Closed Bug 970916 Opened 10 years ago Closed 8 years ago

Compositor sometimes hangs in CompositorOGL::DrawQuad

Categories

(Core :: Graphics, defect, P5)

ARM
Android
defect

Tracking

()

RESOLVED WONTFIX
Tracking Status
firefox30 + wontfix
firefox31 + wontfix
firefox32 - wontfix
firefox33 - wontfix
firefox34 --- wontfix
fennec + ---

People

(Reporter: snorp, Unassigned)

References

Details

According to hang reports (http://darchons.github.io/hang-telemetry-dashboard/bhr.html), we are frequently hanging the compositor in CompositorOGL::DrawQuad. I don't know the duration of time (tool is having trouble atm), but that shouldn't really happen.
CJ, what do you think about somebody from your team investigating this as a good Android introduction?
Flags: needinfo?(cku)
This might affect b2g too, we just don't have hang detection there yet.
Flags: needinfo?(cku) → needinfo?(pchang)
Looks like we didn't enable OMTC on Android. Prepare environment to check.
Flags: needinfo?(pchang)
(In reply to peter chang[:pchang][:peter] from comment #3)
> Looks like we didn't enable OMTC on Android. Prepare environment to check.

Why do you say that?
(In reply to Brad Lassey [:blassey] (use needinfo?) from comment #4)
> (In reply to peter chang[:pchang][:peter] from comment #3)
> > Looks like we didn't enable OMTC on Android. Prepare environment to check.
> 
> Why do you say that?

The reason I said because I saw the callstack of several cases from hung report system.
And I though it was dump from main thread, but actually I'm wrong.

[one hung case]
    Timer.Fire:
    Startup.XRE_Main:
    Gecko:
[compositor hung case]
    CompositorOGL.DrawQuad:
    ThebesLayerComposite.RenderLayer:
    LayerManagerComposite.Render:
    CompositorParent.Composite:
    Compositor:

Bug 725095 already enabled OMTC on fennec.

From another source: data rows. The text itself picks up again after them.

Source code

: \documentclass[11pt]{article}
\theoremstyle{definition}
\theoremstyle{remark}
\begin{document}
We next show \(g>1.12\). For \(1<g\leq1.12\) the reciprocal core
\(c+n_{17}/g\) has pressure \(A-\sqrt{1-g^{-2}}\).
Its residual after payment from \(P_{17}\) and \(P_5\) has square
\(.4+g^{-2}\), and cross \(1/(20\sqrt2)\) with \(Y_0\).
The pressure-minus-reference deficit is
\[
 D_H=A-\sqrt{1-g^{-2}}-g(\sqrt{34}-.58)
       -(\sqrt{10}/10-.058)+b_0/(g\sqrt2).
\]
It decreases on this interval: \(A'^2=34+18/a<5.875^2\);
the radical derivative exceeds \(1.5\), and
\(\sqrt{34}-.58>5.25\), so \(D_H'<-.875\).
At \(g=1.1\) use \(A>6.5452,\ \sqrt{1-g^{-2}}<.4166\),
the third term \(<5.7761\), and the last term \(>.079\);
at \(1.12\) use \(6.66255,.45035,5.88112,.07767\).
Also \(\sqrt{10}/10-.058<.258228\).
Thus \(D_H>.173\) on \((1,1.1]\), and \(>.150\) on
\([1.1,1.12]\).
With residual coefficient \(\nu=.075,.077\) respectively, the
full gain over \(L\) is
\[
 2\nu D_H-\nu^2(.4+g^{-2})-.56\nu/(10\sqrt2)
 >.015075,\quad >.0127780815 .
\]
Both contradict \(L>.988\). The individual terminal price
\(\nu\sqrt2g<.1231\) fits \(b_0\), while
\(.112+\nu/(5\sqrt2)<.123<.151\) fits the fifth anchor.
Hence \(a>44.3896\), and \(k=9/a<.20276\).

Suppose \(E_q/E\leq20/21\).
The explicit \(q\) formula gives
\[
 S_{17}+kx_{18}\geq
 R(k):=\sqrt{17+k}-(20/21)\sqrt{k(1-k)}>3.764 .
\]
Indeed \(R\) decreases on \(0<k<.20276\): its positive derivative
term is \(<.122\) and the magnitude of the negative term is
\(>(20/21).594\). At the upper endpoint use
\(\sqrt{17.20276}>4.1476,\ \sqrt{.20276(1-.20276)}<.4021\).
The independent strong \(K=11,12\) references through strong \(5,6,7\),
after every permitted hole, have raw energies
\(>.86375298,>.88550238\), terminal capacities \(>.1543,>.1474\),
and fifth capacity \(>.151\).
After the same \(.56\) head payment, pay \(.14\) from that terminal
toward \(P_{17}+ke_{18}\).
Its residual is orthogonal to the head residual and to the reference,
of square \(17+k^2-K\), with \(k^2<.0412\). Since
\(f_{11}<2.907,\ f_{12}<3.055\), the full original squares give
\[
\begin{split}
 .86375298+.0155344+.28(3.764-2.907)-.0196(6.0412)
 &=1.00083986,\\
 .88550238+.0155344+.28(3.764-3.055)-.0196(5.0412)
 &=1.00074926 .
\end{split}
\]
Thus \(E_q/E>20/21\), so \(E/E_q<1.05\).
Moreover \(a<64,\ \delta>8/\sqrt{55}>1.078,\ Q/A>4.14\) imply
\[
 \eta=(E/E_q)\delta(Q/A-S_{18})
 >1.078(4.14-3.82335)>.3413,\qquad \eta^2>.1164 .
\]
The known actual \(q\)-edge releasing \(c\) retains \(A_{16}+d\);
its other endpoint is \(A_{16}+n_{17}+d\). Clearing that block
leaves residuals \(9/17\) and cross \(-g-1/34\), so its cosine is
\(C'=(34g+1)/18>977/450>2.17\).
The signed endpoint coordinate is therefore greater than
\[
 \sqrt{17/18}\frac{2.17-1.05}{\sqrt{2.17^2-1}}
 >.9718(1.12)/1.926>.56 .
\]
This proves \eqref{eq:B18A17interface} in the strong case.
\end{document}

BTW, are we able to know which line caused this hang problem?
(In reply to peter chang[:pchang][:peter] from comment #5)
> 
> BTW, are we able to know which line caused this hang problem?

Not right now, and I doubt we'll ever have that information unless someone is able to reproduce it under gdb. Is that right, Jim?
Flags: needinfo?(nchen)
(In reply to James Willcox (:snorp) (jwillcox@mozilla.com) from comment #6)
> (In reply to peter chang[:pchang][:peter] from comment #5)
> > 
> > BTW, are we able to know which line caused this hang problem?
> 
> Not right now, and I doubt we'll ever have that information unless someone
> is able to reproduce it under gdb. Is that right, Jim?

That's right for now, but once bug 938157 (new unwinding library) lands, we will be able to get frame-by-frame hang stacks.

BTW, the hang times plot in the dashboard is now fixed.
Flags: needinfo?(nchen)
(In reply to Jim Chen [:jchen :nchen] from comment #7)
> (In reply to James Willcox (:snorp) (jwillcox@mozilla.com) from comment #6)
> > (In reply to peter chang[:pchang][:peter] from comment #5)
> > > 
> > > BTW, are we able to know which line caused this hang problem?
> > 
> > Not right now, and I doubt we'll ever have that information unless someone
> > is able to reproduce it under gdb. Is that right, Jim?
> 
> That's right for now, but once bug 938157 (new unwinding library) lands, we
> will be able to get frame-by-frame hang stacks.
> 
> BTW, the hang times plot in the dashboard is now fixed.
With the line info, it would be great.

Jim, I got a question that how do we define app become "hang" and where is the thread stack from in comment 5. For fennec, is it from ANR log? If yes, how could I get the original ANR log?
If so, where can I get the
(In reply to peter chang[:pchang][:peter] from comment #8)
> 
> Jim, I got a question that how do we define app become "hang" and where is
> the thread stack from in comment 5. For fennec, is it from ANR log? If yes,
> how could I get the original ANR log?

For the Compositor thread, a hang is defined as any event that takes more than 128ms to execute.

The stack is from the pesudo-stack used by the Gecko profiler [1]. It is an internal Gecko structure and it is not related to the ANR traces.

[1] https://developer.mozilla.org/en-US/docs/Performance/Profiling_with_the_Built-in_Profiler#Native_stack_vs._Pseudo_stack
Could bug 974054 be related?
I just checked the last week data from now and didn't see the hang for DrawQuad.
I will keep monitoring one more week to see this is still an issue or not.
Based on Comment 11 not going to track this now. Peter is the data in the next week changes to show the hang and you believe it needs tracking please re-nominate.
:jchen indicates that the data might not be terribly accurate this week, so I think we should continue looking into this bug.
Do you think we might have so more data to look at by EOW so we can make a decision on tracking?
Flags: needinfo?(snorp)
(In reply to Benjamin Kerensa [:bkerensa] from comment #14)
> Do you think we might have so more data to look at by EOW so we can make a
> decision on tracking?

I don't really know. Jim, is that fixed now?
Flags: needinfo?(snorp) → needinfo?(nchen)
(In reply to Andreas Gal :gal from comment #10)
> Could bug 974054 be related?

Hah, that is funny. I wonder if that did indeed fix this.
(In reply to James Willcox (:snorp) (jwillcox@mozilla.com) from comment #15)
> (In reply to Benjamin Kerensa [:bkerensa] from comment #14)
> > Do you think we might have so more data to look at by EOW so we can make a
> > decision on tracking?
> 
> I don't really know. Jim, is that fixed now?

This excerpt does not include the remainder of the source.